« J’suis communiste à c’qui paraît » chantait-il en 2011 sur Du rouge et des passions, son premier EP. Rien d’héroïque, évidemment. Pourtant, le constat dressé alors par Cyril Mokaiesh, dérivant sur les flots de la contestation et de la dénonciation, n’avait déjà rien de gratuit. Dans son nouvel album Clôture à paraître la semaine prochaine, le trentenaire féru de langue française pose sa barque sur les plages d’une île en symbiose avec les reflets d’une réalité. S’il ne perd rien de sa verve, Cyril Mokaiesh en profite pour se recentrer et préciser son message.

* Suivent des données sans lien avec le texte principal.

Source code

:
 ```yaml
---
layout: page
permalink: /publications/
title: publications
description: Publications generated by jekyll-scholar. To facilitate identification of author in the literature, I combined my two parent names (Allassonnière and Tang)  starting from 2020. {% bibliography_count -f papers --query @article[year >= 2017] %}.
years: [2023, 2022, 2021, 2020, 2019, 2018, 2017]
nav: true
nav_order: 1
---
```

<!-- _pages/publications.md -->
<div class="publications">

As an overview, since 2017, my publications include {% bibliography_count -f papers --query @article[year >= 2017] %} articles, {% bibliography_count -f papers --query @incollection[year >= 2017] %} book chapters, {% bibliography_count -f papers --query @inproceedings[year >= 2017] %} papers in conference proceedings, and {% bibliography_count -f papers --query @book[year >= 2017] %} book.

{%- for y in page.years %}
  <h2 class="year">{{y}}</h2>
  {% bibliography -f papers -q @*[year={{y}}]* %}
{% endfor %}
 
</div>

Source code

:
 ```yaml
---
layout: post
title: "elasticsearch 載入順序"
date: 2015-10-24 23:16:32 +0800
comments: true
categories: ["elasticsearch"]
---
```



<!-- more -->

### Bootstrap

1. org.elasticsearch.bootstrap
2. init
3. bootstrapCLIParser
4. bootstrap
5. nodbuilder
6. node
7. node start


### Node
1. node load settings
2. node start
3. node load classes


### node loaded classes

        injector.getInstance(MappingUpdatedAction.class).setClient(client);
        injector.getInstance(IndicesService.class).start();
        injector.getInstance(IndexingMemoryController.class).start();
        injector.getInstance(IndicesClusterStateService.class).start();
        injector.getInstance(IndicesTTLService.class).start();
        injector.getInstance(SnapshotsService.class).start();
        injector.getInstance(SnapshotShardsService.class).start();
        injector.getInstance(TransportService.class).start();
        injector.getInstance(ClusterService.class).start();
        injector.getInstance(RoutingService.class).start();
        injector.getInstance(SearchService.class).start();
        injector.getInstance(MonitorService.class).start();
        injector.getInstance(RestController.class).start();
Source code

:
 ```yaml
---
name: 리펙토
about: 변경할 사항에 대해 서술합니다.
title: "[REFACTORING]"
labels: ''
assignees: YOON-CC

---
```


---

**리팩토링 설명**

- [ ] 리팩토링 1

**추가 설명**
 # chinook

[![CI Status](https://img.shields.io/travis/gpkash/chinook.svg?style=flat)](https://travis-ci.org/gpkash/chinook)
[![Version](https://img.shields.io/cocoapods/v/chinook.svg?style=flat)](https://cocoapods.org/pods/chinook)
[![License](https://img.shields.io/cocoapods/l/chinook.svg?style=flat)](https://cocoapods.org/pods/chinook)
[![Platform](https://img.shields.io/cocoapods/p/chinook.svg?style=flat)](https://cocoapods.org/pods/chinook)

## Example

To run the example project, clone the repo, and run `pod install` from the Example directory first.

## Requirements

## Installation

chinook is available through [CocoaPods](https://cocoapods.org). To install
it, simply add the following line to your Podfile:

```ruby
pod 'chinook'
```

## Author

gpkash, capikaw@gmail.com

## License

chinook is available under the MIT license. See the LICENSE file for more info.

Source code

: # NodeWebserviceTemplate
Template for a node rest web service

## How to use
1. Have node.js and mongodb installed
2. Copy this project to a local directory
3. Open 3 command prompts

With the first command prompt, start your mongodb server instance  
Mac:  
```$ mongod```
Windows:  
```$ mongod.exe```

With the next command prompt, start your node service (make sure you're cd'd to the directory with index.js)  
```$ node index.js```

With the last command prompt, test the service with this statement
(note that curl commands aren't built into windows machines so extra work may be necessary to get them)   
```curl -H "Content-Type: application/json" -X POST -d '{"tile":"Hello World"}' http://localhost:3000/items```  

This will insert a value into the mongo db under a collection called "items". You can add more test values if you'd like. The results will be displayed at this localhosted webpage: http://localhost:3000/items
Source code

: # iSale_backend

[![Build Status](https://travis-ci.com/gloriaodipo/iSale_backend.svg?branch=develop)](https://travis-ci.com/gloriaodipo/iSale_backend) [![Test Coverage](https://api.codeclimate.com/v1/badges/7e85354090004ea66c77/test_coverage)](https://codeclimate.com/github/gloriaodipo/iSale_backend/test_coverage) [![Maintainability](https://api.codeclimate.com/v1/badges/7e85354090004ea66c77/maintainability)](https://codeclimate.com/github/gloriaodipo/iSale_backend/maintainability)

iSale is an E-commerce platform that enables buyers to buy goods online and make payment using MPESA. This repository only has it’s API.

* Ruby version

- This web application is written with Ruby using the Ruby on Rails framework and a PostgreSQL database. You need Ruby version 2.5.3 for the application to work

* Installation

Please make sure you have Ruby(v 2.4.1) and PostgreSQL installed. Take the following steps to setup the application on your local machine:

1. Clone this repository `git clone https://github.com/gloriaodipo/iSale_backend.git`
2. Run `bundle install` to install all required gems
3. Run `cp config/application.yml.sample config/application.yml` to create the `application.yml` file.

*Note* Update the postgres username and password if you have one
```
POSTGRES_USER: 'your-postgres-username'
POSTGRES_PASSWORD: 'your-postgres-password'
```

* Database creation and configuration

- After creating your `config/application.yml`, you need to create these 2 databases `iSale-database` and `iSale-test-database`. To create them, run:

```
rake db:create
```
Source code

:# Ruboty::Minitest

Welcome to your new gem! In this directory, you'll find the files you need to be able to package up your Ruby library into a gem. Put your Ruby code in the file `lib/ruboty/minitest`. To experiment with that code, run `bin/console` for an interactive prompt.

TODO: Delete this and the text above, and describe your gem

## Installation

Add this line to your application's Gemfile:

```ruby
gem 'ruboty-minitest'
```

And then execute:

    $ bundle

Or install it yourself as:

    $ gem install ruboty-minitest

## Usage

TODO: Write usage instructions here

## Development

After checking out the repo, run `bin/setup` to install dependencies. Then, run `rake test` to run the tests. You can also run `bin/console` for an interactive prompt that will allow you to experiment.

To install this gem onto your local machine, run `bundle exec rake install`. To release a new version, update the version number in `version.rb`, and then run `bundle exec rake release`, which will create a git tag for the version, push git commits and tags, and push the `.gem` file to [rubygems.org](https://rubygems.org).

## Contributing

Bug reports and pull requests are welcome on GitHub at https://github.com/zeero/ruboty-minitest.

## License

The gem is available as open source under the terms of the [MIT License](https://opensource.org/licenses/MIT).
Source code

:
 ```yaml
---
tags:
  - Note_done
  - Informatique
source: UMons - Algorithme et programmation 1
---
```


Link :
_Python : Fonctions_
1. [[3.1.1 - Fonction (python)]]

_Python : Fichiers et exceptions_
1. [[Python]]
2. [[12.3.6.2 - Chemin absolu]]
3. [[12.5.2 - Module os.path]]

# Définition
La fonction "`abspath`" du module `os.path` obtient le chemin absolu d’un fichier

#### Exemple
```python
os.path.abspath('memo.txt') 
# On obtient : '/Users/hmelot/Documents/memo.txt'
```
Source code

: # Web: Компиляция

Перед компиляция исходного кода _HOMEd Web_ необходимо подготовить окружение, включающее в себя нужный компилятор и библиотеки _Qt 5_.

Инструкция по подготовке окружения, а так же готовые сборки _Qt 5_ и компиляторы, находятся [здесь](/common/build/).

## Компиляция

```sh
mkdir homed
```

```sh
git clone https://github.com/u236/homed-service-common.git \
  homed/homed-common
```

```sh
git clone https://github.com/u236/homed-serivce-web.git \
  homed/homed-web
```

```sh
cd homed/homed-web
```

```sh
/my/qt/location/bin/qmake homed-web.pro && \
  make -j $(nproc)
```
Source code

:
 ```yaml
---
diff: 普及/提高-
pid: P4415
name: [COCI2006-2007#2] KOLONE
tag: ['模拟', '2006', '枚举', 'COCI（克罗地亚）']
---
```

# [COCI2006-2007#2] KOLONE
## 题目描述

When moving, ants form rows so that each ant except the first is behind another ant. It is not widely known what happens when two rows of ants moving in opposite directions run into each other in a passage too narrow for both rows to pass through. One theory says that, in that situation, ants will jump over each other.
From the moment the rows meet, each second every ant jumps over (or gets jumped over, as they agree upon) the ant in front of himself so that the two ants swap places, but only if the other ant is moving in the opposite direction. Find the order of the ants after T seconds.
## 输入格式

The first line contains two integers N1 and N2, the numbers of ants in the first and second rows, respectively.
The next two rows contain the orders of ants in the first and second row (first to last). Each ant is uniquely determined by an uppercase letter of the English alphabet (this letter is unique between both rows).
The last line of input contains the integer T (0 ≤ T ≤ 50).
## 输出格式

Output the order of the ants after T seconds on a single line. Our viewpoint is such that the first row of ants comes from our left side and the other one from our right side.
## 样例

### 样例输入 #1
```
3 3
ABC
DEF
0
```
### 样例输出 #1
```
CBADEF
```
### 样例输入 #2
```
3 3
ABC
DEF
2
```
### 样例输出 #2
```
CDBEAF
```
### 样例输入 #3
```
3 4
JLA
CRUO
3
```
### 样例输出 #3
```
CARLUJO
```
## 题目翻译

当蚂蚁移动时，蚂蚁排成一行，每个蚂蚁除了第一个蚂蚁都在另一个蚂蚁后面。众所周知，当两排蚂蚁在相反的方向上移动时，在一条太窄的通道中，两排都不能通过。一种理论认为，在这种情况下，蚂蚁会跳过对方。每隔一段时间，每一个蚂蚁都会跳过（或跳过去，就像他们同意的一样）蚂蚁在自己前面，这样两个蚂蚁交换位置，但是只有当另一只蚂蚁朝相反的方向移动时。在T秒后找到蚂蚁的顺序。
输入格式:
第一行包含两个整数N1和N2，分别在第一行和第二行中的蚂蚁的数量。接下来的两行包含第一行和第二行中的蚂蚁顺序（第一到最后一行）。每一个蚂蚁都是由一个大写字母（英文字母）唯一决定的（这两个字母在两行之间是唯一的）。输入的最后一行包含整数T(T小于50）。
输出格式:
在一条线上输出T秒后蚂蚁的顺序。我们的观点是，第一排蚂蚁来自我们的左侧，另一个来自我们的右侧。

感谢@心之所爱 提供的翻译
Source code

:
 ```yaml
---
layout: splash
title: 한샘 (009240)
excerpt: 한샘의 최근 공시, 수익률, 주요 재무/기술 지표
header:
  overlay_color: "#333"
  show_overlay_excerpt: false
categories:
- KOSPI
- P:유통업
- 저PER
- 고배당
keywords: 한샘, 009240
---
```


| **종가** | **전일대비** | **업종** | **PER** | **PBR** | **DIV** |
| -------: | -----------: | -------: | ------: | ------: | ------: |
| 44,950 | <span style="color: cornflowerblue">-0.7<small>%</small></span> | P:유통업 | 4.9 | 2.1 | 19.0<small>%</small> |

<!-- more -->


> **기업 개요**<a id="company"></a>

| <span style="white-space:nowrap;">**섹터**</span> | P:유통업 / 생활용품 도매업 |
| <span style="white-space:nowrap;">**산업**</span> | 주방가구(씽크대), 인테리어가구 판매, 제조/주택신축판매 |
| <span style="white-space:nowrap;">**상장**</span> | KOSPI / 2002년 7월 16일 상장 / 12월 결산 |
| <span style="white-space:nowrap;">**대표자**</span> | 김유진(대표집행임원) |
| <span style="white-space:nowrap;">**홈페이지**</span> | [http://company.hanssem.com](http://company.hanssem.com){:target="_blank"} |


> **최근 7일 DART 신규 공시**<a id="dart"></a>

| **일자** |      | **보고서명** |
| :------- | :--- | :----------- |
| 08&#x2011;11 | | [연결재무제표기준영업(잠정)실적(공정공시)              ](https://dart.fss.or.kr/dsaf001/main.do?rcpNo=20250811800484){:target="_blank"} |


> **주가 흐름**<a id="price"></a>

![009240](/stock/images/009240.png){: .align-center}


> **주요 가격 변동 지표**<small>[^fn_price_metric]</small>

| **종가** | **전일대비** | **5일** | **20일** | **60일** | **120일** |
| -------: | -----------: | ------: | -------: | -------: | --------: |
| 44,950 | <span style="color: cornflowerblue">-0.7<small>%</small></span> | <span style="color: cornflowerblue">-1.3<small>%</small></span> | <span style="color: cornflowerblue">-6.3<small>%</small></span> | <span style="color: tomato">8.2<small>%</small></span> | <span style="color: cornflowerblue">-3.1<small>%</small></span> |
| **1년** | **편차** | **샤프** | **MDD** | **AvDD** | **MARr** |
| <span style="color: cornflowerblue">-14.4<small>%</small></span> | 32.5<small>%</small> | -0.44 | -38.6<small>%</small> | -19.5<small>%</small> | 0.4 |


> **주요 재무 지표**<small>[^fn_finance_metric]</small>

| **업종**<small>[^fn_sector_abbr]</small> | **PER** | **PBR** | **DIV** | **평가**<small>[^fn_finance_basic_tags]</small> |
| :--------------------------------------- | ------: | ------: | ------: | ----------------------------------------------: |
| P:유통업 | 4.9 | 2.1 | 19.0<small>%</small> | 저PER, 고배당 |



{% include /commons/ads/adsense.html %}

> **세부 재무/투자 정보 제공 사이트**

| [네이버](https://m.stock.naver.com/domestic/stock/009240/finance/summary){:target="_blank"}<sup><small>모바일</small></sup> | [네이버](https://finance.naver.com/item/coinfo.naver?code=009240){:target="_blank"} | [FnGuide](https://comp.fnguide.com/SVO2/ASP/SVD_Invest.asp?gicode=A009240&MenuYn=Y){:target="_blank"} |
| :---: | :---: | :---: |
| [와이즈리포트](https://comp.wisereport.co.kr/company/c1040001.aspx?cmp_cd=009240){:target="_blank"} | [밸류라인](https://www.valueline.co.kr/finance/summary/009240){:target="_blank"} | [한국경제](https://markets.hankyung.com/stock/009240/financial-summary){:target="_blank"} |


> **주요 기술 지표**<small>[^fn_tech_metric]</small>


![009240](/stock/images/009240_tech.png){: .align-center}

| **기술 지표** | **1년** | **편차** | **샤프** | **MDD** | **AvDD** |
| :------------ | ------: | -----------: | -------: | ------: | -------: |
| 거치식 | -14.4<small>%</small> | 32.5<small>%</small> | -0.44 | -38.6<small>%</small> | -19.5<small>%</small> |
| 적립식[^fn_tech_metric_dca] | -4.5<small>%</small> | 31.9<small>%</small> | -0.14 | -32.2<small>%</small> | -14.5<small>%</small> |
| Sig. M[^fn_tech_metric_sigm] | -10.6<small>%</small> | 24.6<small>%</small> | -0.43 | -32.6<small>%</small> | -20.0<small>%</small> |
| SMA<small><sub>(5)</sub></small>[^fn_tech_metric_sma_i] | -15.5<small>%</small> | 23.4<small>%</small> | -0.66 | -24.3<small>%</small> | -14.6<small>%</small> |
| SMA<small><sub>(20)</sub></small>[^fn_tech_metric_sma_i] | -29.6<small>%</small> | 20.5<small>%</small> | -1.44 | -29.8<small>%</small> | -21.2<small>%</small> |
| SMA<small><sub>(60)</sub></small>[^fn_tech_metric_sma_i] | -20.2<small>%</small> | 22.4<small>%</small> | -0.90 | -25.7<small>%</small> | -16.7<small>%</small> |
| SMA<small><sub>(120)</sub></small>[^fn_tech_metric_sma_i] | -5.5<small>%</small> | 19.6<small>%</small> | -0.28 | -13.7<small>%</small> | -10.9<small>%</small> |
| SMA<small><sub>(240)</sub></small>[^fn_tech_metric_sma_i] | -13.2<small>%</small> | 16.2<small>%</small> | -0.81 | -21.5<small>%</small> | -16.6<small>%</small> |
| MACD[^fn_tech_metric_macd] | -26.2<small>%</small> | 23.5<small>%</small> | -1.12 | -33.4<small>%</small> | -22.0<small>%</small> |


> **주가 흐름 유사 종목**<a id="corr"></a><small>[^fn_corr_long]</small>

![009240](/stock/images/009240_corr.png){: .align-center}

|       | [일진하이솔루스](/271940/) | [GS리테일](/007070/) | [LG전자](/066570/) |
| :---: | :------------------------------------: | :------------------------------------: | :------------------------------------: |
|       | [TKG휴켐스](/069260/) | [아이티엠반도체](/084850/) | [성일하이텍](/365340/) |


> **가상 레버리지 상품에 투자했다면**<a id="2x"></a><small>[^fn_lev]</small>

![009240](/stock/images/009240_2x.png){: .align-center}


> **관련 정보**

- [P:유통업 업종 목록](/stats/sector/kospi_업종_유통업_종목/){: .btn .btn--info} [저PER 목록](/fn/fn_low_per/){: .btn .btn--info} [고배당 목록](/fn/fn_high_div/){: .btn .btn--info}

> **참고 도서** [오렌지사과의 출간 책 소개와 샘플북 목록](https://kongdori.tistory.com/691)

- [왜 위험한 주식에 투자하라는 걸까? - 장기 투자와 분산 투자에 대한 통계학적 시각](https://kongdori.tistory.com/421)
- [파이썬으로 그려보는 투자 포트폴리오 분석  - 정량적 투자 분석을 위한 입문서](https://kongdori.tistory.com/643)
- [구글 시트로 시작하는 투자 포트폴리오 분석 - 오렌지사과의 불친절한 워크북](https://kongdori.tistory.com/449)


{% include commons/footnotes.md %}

Dans les coulisses de son âme, on découvre son fidèle ami, ce désir de bousculer les choses. On y croise sa colère grimée à force de se heurter à des murs. On y reconnaît ses incohérences, celles de l’homme dans toute sa perfectibilité. Une volonté, enfin, d’initier un mouvement. Pour un rêve de changement durable qui ne serait pas qu’une simple utopie.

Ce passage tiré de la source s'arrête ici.